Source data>
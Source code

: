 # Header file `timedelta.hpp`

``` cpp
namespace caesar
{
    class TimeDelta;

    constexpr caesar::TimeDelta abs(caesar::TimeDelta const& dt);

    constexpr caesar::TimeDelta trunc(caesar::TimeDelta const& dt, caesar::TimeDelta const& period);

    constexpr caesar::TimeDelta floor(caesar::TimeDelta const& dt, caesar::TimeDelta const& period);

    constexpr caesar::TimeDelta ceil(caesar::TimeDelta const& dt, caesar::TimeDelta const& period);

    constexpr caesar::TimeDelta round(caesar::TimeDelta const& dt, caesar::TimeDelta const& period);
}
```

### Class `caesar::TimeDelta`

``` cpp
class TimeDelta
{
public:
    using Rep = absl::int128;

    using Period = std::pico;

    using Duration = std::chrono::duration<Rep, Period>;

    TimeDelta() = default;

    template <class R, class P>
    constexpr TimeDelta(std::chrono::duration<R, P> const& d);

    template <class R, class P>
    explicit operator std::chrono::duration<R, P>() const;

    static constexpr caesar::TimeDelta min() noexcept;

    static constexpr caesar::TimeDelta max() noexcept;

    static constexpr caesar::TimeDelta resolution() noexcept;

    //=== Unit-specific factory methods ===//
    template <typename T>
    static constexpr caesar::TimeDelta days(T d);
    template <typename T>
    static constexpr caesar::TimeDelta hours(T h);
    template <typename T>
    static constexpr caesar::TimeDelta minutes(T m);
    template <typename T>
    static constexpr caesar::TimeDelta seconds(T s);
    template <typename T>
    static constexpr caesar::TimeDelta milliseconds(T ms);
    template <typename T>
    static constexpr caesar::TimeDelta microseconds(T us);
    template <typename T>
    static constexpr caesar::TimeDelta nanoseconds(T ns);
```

TASK BRIEF>
Would you write out all of the data exactly as given?

EXERCISE OUTPUT>
Source code

: # Header file `timedelta.hpp`

``` cpp
namespace caesar
{
    class TimeDelta;

    constexpr caesar::TimeDelta abs(caesar::TimeDelta const& dt);

    constexpr caesar::TimeDelta trunc(caesar::TimeDelta const& dt, caesar::TimeDelta const& period);

    constexpr caesar::TimeDelta floor(caesar::TimeDelta const& dt, caesar::TimeDelta const& period);

    constexpr caesar::TimeDelta ceil(caesar::TimeDelta const& dt, caesar::TimeDelta const& period);

    constexpr caesar::TimeDelta round(caesar::TimeDelta const& dt, caesar::TimeDelta const& period);
}
```

### Class `caesar::TimeDelta`

``` cpp
class TimeDelta
{
public:
    using Rep = absl::int128;

    using Period = std::pico;

    using Duration = std::chrono::duration<Rep, Period>;

    TimeDelta() = default;

    template <class R, class P>
    constexpr TimeDelta(std::chrono::duration<R, P> const& d);

    template <class R, class P>
    explicit operator std::chrono::duration<R, P>() const;

    static constexpr caesar::TimeDelta min() noexcept;

    static constexpr caesar::TimeDelta max() noexcept;

    static constexpr caesar::TimeDelta resolution() noexcept;

    //=== Unit-specific factory methods ===//
    template <typename T>
    static constexpr caesar::TimeDelta days(T d);
    template <typename T>
    static constexpr caesar::TimeDelta hours(T h);
    template <typename T>
    static constexpr caesar::TimeDelta minutes(T m);
    template <typename T>
    static constexpr caesar::TimeDelta seconds(T s);
    template <typename T>
    static constexpr caesar::TimeDelta milliseconds(T ms);
    template <typename T>
    static constexpr caesar::TimeDelta microseconds(T us);
    template <typename T>
    static constexpr caesar::TimeDelta nanoseconds(T ns);
```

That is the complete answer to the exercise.